-- GIVEN INFORMATION follows --

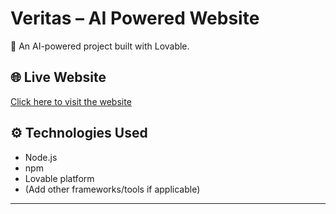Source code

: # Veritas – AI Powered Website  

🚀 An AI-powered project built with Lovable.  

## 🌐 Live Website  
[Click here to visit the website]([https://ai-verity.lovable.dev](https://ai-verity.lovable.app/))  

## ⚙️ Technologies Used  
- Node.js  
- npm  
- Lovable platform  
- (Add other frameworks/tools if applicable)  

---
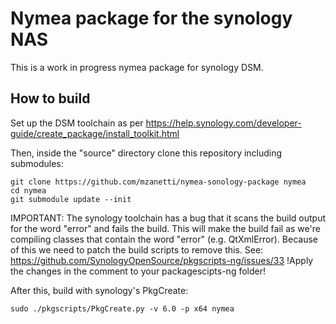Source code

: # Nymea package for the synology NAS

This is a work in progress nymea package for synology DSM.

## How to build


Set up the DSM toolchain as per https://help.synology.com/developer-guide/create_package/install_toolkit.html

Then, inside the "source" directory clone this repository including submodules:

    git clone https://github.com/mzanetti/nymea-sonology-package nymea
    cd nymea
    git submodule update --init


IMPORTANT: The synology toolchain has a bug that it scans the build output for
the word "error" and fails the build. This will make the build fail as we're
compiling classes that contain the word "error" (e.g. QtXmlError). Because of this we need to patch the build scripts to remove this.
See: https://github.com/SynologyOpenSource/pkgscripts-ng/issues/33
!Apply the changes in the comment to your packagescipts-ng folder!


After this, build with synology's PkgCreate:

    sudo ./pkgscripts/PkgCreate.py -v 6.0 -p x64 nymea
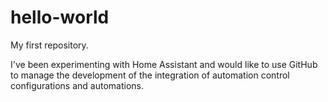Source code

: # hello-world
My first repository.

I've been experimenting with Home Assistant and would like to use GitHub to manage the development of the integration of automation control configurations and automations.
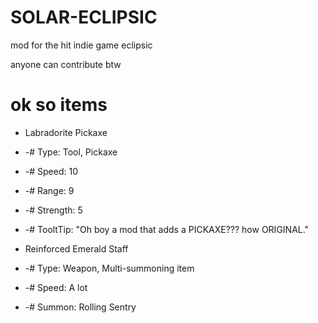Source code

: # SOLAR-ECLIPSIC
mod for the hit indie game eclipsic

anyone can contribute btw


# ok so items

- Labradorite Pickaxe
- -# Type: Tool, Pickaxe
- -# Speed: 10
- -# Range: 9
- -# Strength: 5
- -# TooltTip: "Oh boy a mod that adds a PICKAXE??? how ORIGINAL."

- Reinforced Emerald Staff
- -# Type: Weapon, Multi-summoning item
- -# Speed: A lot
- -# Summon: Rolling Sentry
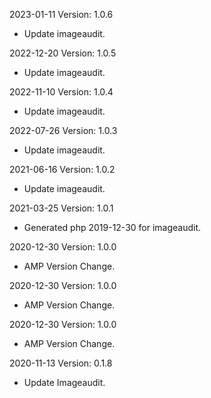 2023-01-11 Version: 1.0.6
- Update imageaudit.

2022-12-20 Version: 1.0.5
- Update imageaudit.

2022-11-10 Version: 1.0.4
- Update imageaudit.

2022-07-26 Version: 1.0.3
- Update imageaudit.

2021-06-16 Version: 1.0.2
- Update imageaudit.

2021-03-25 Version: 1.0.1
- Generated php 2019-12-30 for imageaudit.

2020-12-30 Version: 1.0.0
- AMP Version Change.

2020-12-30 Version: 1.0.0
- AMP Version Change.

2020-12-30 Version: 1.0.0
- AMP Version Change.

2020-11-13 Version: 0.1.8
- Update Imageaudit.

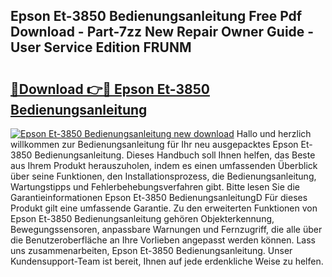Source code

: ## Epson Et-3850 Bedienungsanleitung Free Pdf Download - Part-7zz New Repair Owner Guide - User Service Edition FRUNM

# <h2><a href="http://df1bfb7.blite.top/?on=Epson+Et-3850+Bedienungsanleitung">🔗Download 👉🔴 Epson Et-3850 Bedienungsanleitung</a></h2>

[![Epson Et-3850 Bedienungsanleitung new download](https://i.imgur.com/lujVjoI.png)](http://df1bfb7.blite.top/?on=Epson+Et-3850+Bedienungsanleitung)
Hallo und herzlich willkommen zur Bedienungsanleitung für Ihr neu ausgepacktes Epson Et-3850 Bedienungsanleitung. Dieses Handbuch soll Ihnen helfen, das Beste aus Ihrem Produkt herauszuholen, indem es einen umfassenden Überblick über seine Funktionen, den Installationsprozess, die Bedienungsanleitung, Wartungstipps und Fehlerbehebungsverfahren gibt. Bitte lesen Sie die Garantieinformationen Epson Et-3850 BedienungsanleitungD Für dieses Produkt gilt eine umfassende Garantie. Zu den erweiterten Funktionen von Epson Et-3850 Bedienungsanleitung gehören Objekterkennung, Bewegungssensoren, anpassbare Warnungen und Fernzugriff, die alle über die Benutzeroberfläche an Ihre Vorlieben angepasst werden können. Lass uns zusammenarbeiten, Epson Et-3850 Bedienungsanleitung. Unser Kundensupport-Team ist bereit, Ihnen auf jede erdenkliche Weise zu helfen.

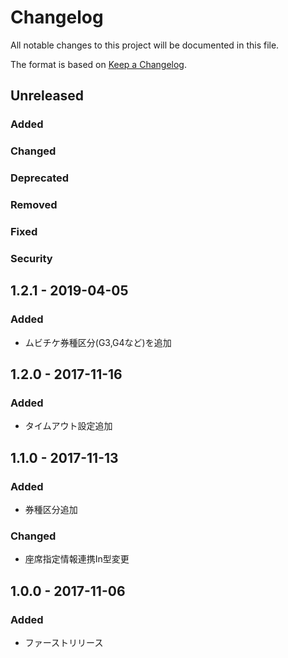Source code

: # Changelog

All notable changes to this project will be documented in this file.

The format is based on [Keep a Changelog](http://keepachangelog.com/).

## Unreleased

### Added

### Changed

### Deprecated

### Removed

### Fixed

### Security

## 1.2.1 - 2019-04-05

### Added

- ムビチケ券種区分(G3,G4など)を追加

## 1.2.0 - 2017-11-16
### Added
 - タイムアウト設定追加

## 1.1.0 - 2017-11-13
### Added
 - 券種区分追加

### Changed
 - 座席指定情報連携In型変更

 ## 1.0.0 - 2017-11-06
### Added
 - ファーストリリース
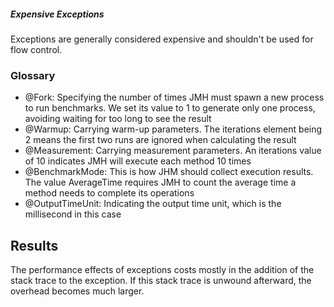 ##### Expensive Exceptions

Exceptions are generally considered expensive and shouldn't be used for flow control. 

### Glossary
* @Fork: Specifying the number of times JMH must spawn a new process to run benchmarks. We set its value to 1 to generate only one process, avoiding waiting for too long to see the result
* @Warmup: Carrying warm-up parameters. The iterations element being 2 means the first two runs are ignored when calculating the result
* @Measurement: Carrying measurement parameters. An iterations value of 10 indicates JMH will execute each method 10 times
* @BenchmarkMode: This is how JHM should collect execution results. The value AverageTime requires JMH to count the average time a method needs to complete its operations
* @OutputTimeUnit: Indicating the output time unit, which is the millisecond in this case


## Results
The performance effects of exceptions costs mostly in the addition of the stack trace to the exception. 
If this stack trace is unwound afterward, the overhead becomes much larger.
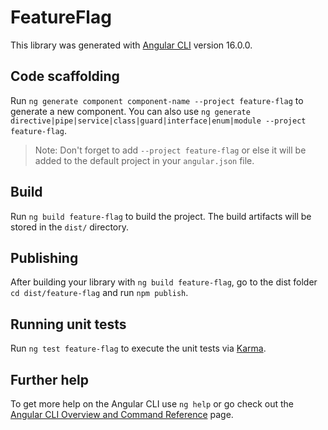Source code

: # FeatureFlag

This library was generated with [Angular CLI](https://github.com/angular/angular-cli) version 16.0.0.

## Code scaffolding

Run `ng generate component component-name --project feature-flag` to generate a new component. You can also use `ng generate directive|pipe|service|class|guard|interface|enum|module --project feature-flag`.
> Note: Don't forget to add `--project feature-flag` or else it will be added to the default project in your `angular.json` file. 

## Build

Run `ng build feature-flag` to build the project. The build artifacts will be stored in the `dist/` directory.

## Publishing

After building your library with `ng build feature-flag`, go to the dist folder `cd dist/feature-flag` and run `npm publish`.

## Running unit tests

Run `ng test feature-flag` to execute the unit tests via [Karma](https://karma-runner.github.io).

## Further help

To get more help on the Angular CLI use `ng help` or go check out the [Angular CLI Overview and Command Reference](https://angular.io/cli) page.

-- GIVEN INFORMATION concluded --

▶ _WHAT YOU ARE ASKED TO DO_
Give the records again without a single change, and exclude the pictures.

▶ _OUTPUT OF THE EXERCISE_
Source code

: # Veritas – AI Powered Website  

🚀 An AI-powered project built with Lovable.  

## 🌐 Live Website  
[Click here to visit the website]([https://ai-verity.lovable.dev](https://ai-verity.lovable.app/))  

## ⚙️ Technologies Used  
- Node.js  
- npm  
- Lovable platform  
- (Add other frameworks/tools if applicable)  

---
Source code

: # Nymea package for the synology NAS

This is a work in progress nymea package for synology DSM.

## How to build


Set up the DSM toolchain as per https://help.synology.com/developer-guide/create_package/install_toolkit.html

Then, inside the "source" directory clone this repository including submodules:

    git clone https://github.com/mzanetti/nymea-sonology-package nymea
    cd nymea
    git submodule update --init


IMPORTANT: The synology toolchain has a bug that it scans the build output for
the word "error" and fails the build. This will make the build fail as we're
compiling classes that contain the word "error" (e.g. QtXmlError). Because of this we need to patch the build scripts to remove this.
See: https://github.com/SynologyOpenSource/pkgscripts-ng/issues/33
!Apply the changes in the comment to your packagescipts-ng folder!


After this, build with synology's PkgCreate:

    sudo ./pkgscripts/PkgCreate.py -v 6.0 -p x64 nymea
Source code

: # hello-world
My first repository.

I've been experimenting with Home Assistant and would like to use GitHub to manage the development of the integration of automation control configurations and automations.
Source code

: # SOLAR-ECLIPSIC
mod for the hit indie game eclipsic

anyone can contribute btw


# ok so items

- Labradorite Pickaxe
- -# Type: Tool, Pickaxe
- -# Speed: 10
- -# Range: 9
- -# Strength: 5
- -# TooltTip: "Oh boy a mod that adds a PICKAXE??? how ORIGINAL."

- Reinforced Emerald Staff
- -# Type: Weapon, Multi-summoning item
- -# Speed: A lot
- -# Summon: Rolling Sentry
 2023-01-11 Version: 1.0.6
- Update imageaudit.

2022-12-20 Version: 1.0.5
- Update imageaudit.

2022-11-10 Version: 1.0.4
- Update imageaudit.

2022-07-26 Version: 1.0.3
- Update imageaudit.

2021-06-16 Version: 1.0.2
- Update imageaudit.

2021-03-25 Version: 1.0.1
- Generated php 2019-12-30 for imageaudit.

2020-12-30 Version: 1.0.0
- AMP Version Change.

2020-12-30 Version: 1.0.0
- AMP Version Change.

2020-12-30 Version: 1.0.0
- AMP Version Change.

2020-11-13 Version: 0.1.8
- Update Imageaudit.

Source code

: ## Epson Et-3850 Bedienungsanleitung Free Pdf Download - Part-7zz New Repair Owner Guide - User Service Edition FRUNM

# <h2><a href="http://df1bfb7.blite.top/?on=Epson+Et-3850+Bedienungsanleitung">🔗Download 👉🔴 Epson Et-3850 Bedienungsanleitung</a></h2>

[![Epson Et-3850 Bedienungsanleitung new download](https://i.imgur.com/lujVjoI.png)](http://df1bfb7.blite.top/?on=Epson+Et-3850+Bedienungsanleitung)
Hallo und herzlich willkommen zur Bedienungsanleitung für Ihr neu ausgepacktes Epson Et-3850 Bedienungsanleitung. Dieses Handbuch soll Ihnen helfen, das Beste aus Ihrem Produkt herauszuholen, indem es einen umfassenden Überblick über seine Funktionen, den Installationsprozess, die Bedienungsanleitung, Wartungstipps und Fehlerbehebungsverfahren gibt. Bitte lesen Sie die Garantieinformationen Epson Et-3850 BedienungsanleitungD Für dieses Produkt gilt eine umfassende Garantie. Zu den erweiterten Funktionen von Epson Et-3850 Bedienungsanleitung gehören Objekterkennung, Bewegungssensoren, anpassbare Warnungen und Fernzugriff, die alle über die Benutzeroberfläche an Ihre Vorlieben angepasst werden können. Lass uns zusammenarbeiten, Epson Et-3850 Bedienungsanleitung. Unser Kundensupport-Team ist bereit, Ihnen auf jede erdenkliche Weise zu helfen.

Source code

: # Changelog

All notable changes to this project will be documented in this file.

The format is based on [Keep a Changelog](http://keepachangelog.com/).

## Unreleased

### Added

### Changed

### Deprecated

### Removed

### Fixed

### Security

## 1.2.1 - 2019-04-05

### Added

- ムビチケ券種区分(G3,G4など)を追加

## 1.2.0 - 2017-11-16
### Added
 - タイムアウト設定追加

## 1.1.0 - 2017-11-13
### Added
 - 券種区分追加

### Changed
 - 座席指定情報連携In型変更

 ## 1.0.0 - 2017-11-06
### Added
 - ファーストリリース
 ##### Expensive Exceptions

Exceptions are generally considered expensive and shouldn't be used for flow control. 

### Glossary
* @Fork: Specifying the number of times JMH must spawn a new process to run benchmarks. We set its value to 1 to generate only one process, avoiding waiting for too long to see the result
* @Warmup: Carrying warm-up parameters. The iterations element being 2 means the first two runs are ignored when calculating the result
* @Measurement: Carrying measurement parameters. An iterations value of 10 indicates JMH will execute each method 10 times
* @BenchmarkMode: This is how JHM should collect execution results. The value AverageTime requires JMH to count the average time a method needs to complete its operations
* @OutputTimeUnit: Indicating the output time unit, which is the millisecond in this case


## Results
The performance effects of exceptions costs mostly in the addition of the stack trace to the exception. 
If this stack trace is unwound afterward, the overhead becomes much larger.
Source code

: # FeatureFlag

This library was generated with [Angular CLI](https://github.com/angular/angular-cli) version 16.0.0.

## Code scaffolding

Run `ng generate component component-name --project feature-flag` to generate a new component. You can also use `ng generate directive|pipe|service|class|guard|interface|enum|module --project feature-flag`.
> Note: Don't forget to add `--project feature-flag` or else it will be added to the default project in your `angular.json` file. 

## Build

Run `ng build feature-flag` to build the project. The build artifacts will be stored in the `dist/` directory.

## Publishing

After building your library with `ng build feature-flag`, go to the dist folder `cd dist/feature-flag` and run `npm publish`.

## Running unit tests

Run `ng test feature-flag` to execute the unit tests via [Karma](https://karma-runner.github.io).

## Further help

To get more help on the Angular CLI use `ng help` or go check out the [Angular CLI Overview and Command Reference](https://angular.io/cli) page.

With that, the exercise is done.